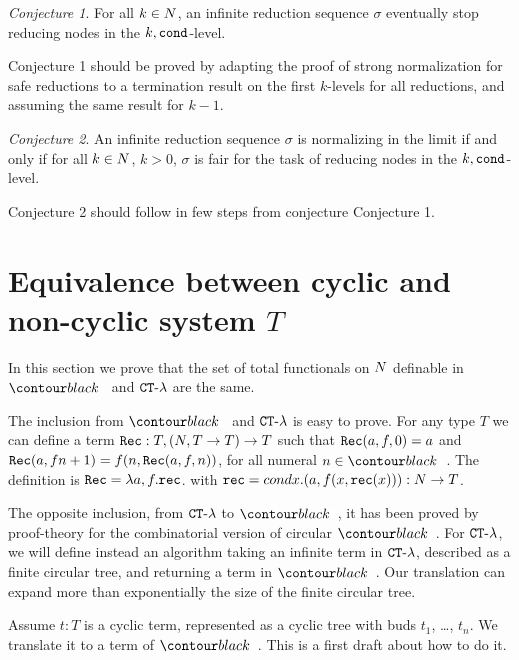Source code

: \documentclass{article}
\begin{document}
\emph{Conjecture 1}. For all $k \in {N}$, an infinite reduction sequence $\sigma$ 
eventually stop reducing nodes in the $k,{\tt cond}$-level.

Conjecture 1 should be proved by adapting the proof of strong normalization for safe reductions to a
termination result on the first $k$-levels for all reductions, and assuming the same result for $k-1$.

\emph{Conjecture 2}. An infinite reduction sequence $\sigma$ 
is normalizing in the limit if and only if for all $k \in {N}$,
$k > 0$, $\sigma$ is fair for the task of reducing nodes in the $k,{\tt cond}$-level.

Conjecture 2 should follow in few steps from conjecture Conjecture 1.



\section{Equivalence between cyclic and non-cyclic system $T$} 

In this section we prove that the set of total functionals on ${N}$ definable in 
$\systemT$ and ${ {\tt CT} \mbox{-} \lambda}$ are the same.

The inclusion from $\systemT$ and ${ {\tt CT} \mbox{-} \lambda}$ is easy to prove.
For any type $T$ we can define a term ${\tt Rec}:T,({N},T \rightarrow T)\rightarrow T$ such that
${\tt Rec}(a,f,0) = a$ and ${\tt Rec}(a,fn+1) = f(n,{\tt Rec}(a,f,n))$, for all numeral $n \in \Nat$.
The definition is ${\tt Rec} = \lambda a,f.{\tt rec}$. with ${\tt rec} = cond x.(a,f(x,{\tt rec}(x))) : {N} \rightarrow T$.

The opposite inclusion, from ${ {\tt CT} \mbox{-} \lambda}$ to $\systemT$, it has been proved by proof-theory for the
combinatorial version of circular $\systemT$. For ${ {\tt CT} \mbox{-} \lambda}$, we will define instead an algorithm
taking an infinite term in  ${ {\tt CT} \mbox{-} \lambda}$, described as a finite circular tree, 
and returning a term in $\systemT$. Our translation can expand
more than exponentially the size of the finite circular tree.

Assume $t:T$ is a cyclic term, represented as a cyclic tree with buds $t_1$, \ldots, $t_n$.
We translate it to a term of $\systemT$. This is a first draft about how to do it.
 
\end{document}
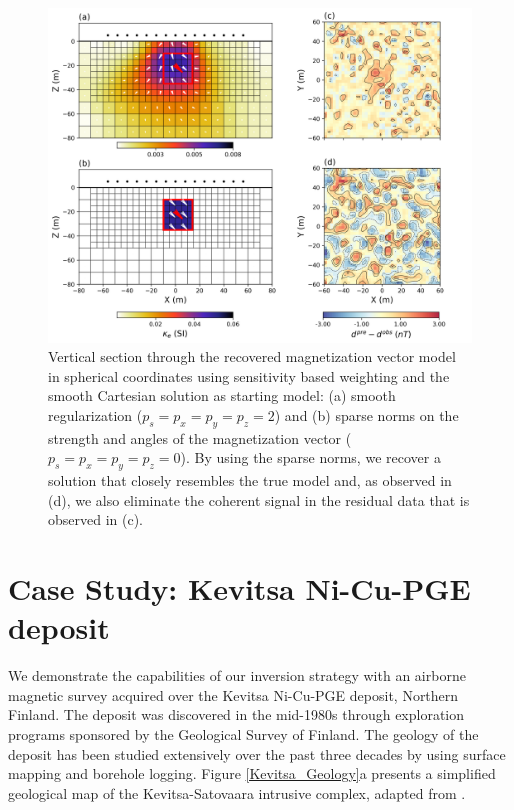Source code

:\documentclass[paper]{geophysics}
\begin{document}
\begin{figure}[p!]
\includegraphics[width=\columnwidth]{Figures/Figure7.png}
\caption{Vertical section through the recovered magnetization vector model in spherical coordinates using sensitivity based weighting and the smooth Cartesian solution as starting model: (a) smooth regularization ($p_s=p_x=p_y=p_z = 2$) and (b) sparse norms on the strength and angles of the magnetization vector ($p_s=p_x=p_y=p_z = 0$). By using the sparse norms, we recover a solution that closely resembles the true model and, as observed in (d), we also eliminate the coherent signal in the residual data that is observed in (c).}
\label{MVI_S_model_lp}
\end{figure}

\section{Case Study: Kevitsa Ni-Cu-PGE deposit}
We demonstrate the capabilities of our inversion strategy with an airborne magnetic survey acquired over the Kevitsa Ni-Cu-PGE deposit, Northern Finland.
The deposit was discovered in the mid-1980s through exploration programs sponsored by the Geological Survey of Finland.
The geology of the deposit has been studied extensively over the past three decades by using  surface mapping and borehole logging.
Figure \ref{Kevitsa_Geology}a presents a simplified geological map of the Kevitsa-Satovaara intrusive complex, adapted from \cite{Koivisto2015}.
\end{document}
= = = = = = =
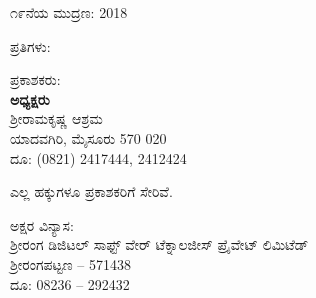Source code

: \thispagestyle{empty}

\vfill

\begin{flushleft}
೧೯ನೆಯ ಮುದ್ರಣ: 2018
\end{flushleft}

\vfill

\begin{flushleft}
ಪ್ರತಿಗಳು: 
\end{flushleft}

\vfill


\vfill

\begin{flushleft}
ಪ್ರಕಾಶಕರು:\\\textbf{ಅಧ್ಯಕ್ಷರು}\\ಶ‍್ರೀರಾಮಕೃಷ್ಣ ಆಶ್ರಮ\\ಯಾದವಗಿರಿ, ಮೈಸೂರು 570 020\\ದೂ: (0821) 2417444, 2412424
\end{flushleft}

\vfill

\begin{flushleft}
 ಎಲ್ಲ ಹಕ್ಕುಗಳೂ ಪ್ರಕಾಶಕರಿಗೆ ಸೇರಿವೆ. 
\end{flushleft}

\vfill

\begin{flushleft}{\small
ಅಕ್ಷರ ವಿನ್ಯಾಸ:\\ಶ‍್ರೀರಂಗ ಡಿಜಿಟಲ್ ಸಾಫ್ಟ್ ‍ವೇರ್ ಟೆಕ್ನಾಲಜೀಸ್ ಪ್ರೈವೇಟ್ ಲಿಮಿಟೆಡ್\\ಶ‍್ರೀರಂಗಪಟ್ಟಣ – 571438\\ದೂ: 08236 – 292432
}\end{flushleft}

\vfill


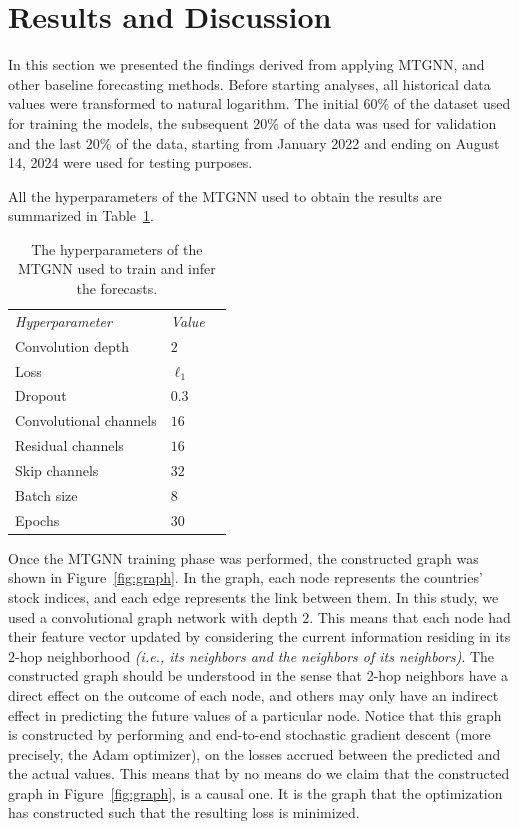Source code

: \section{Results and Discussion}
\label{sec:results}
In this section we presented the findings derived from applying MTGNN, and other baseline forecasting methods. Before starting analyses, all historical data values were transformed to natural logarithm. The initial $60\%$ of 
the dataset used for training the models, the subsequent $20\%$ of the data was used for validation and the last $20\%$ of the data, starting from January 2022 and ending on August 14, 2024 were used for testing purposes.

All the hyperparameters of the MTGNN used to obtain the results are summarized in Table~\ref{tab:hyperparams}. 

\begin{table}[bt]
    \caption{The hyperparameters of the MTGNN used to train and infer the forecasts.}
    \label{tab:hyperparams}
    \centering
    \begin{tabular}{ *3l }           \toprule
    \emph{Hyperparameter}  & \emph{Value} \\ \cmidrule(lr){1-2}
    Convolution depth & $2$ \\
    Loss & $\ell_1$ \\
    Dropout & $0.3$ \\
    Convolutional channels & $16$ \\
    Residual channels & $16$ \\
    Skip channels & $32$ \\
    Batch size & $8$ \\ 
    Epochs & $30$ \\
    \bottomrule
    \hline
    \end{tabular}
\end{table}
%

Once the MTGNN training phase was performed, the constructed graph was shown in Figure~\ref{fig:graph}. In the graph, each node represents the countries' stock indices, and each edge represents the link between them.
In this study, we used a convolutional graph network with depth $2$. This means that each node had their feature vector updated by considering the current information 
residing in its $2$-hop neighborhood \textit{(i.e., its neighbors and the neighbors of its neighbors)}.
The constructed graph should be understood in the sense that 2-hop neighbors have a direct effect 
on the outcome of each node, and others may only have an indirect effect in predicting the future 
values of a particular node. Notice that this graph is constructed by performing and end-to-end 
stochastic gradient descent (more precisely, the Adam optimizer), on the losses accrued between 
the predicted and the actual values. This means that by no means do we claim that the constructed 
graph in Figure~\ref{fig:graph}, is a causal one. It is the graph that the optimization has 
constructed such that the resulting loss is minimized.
= = = = = = =
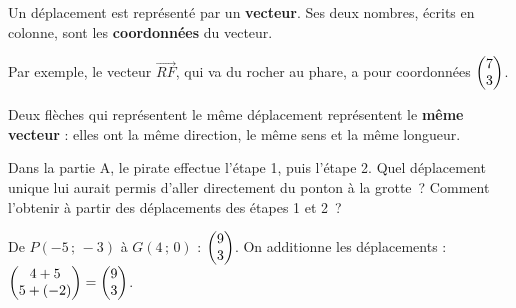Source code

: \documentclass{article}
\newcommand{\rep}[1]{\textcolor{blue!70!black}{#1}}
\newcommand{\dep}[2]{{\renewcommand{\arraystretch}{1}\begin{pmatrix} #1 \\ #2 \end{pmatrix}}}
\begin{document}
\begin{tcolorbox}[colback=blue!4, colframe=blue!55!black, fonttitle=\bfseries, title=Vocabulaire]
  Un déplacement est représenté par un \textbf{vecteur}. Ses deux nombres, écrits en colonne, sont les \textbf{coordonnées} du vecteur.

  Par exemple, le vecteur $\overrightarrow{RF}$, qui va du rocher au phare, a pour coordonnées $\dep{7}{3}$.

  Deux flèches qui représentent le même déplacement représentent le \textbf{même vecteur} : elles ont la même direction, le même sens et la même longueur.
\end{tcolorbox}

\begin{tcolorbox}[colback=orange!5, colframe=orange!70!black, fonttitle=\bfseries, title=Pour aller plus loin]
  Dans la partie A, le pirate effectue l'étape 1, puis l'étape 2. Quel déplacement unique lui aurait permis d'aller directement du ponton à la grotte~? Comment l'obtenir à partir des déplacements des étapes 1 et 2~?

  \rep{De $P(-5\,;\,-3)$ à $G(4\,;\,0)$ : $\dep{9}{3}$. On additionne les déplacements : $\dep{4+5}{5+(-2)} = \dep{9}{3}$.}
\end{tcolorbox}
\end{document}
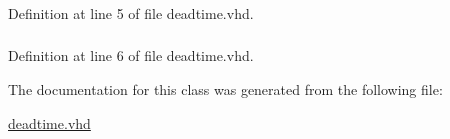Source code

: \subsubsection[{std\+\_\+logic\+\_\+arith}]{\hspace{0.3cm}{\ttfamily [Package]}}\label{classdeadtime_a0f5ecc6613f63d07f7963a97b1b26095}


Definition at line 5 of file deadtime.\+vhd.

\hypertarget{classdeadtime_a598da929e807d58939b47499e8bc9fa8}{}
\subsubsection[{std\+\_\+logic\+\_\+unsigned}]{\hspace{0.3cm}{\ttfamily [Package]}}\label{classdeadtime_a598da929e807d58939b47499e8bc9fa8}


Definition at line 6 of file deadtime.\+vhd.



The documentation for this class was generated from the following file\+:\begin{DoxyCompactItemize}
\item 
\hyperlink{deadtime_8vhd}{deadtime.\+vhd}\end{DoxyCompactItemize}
= = = = = = =
Work to complete
Please count the lines that hold "should" in this data and report the total alone.

Output below
3